Much as some may regret its passing, the Senate of old vanished with limited government. It would be easy to sentimentalize the loss, but more realistic to admit that, after all, the Websters, Clays, and Calhouns were always the exception. What can be said of the Senate these men knew, however, or indeed of that known by Vandenberg and Wagner and Norris and Taft, is that it had room for exceptional men. It was the center of their world, a place in which they could hope to influence their less gifted colleagues. That is no longer, or at least is much less, the case today.
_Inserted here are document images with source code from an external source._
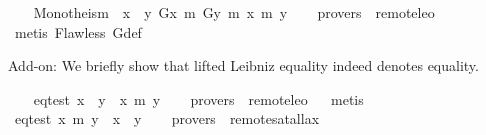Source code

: \begin{isabellebody}
\isamarkuptrue%
\ \ \isamarkupfalse%
\ Monotheism{\isacharcolon}\ {\isachardoublequoteopen}{\isacharbrackleft}{\isasymforall}\ {\isacharparenleft}{\isasymlambda}x{\isachardot}\ {\isasymforall}\ {\isacharparenleft}{\isasymlambda}y{\isachardot}\ {\isacharparenleft}G{\isacharparenleft}x{\isacharparenright}\ m{\isasymRightarrow}\ {\isacharparenleft}G{\isacharparenleft}y{\isacharparenright}\ m{\isasymRightarrow}\ {\isacharparenleft}x\ m{\isacharequal}\ y{\isacharparenright}{\isacharparenright}{\isacharparenright}{\isacharparenright}{\isacharparenright}{\isacharbrackright}{\isachardoublequoteclose}\isanewline
\ \ \isamarkupfalse%
\ {\isacharbrackleft}provers\ {\isacharequal}\ remote{\isacharunderscore}leo{}{\isacharbrackright}%
\isadelimproof
\ %
\endisadelimproof
%
\isatagproof
{}\isamarkupfalse%
\ {\isacharparenleft}metis\ Flawless\ G{\isacharunderscore}def{\isacharparenright}%
\endisatagproof
{\isafoldproof}%
%
\isadelimproof
%
\endisadelimproof
%
\begin{isamarkuptext}%
Add-on: We briefly show that lifted Leibniz equality indeed denotes equality.%
\end{isamarkuptext}%
\isamarkuptrue%
\ \ \isamarkupfalse%
\ eqtest{}{\isacharcolon}\ {\isachardoublequoteopen}x\ {\isacharequal}\ y\ {\isasymLongrightarrow}\ {\isacharbrackleft}x\ m{\isacharequal}\ y{\isacharbrackright}{\isachardoublequoteclose}\isanewline
\ \ \isamarkupfalse%
\ {\isacharbrackleft}provers\ {\isacharequal}\ remote{\isacharunderscore}leo{}{\isacharbrackright}%
\isadelimproof
\ %
\endisadelimproof
%
\isatagproof
{}\isamarkupfalse%
\ metis%
\endisatagproof
{\isafoldproof}%
%
\isadelimproof
%
\endisadelimproof
\ \isanewline
\ \ \ \ \isanewline
\ \ \isamarkupfalse%
\ eqtest{}{\isacharcolon}\ {\isachardoublequoteopen}{\isacharbrackleft}x\ m{\isacharequal}\ y{\isacharbrackright}\ {\isasymLongrightarrow}\ x\ {\isacharequal}\ y{\isachardoublequoteclose}\isanewline
\ \ \isamarkupfalse%
\ {\isacharbrackleft}provers\ {\isacharequal}\ remote{\isacharunderscore}satallax{\isacharbrackright}%
\isadelimproof
\ %
\endisadelimproof
%
\isatagproof
{}\isamarkupfalse%
\isanewline
\isanewline
%
\endisatagproof
{\isafoldproof}%
%
\isadelimproof
%
\endisadelimproof
%
\isadelimtheory
%
\endisadelimtheory
%
\isatagtheory
%
\endisatagtheory
{\isafoldtheory}%
%
\isadelimtheory
%
\endisadelimtheory
\ \end{isabellebody}%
The Senate has changed, as has the role of government in general and people’s perceptions of it. Spurred by a vision of activist reform, goaded by a public taught to minimize the difficulties of representative government, the Senate and its Members learned to run a treadmill for favor. Practical, untheoretical men, leading active, often frenetic lives, senators allowed the institution in which they serve to slip into disrepair. It was, after all, what was being asked of them: to legislate, which meant to pass bills, not deliberate; to oversee a growing executive branch, which meant hiring thousands of aides to perform numerous legislative functions; to meet constituents and interest-group representatives, which meant less and less time for the Senate floor or for informal discussions with colleagues. By failing to judge which among its functions remained possible, and which, by the nature of the Senate’s unique role in the national government, were most worthy of being maintained, the Senate has become a victim of the modern, massive government it helped to create. Over time, what had been a Senate of individuals has become a hundred individual senators.

Therein lies the dilemma of Robert Byrd. If he contents himself with the function of expediting Senate business, he remains prey to ideological diehards like Abourezk and Metzenbaum and to erratic gadflies like James Allen. He looks ridiculous, and the Senate incompetent, as time and again intransigents thrust at the underbelly of a body less and less protected by an ethic of accepted behavior, a body so atomized that a handful or fewer dare to thwart 90 colleagues or more. If Byrd attempts to remove the potential for abuse, either by setting new precedents or by passing new rules, he extends his own power as Majority Leader—and in so doing continues the process by which the Senate entered upon its present travails. It is attaching to a Majority Leader powers to overwhelm colleagues who disagree—and our habit of judging Senate leadership by whether those powers succeed in passing agreeable bills—which bears much of the blame for eroding standards of behavior, and which has unleashed the possibilities of free-for-all and reaction. It encourages disharmony and frustration among the serious, while affording the quirky the excuse that they have been “steamrollered” and put-upon.

In the end, the Majority Leader’s power to hurry the ratification of popular opinion, like so much in “the modern Senate,” is a repudiation of belief in the need for any Senate at all. For the Senate is the great “hedge on our bets,” born of the realization that our opinions, like those of every public in history, can be wrong. That is a humble posture, as much betrayed by those who claim certain knowledge of the public good as by those who proclaim unswerving attachment to public desires.

His detractors scoff at the notion that Robert Byrd is more than a shallow, though canny, striver. Even if they are dead wrong, to expect him to refrain from using fully the weapons of his office—thus jeopardizing his public reputation—on the chance that it will result in some future good to the Senate seems a bit quixotic. We cannot expect such restraint unless there is first restored a public appreciation of the benefits of a healthy Senate: fewer slapdash laws which must be “patched up” year after year, a more thoughtful perspective on the long-range effects of government policies, a place where the ideas and aspirations of the nation can seriously be discussed. Until a greater public understanding returns, the Senate will remain in its present predicament. Few men can be lured to statesmanship when the reward is certain martyrdom.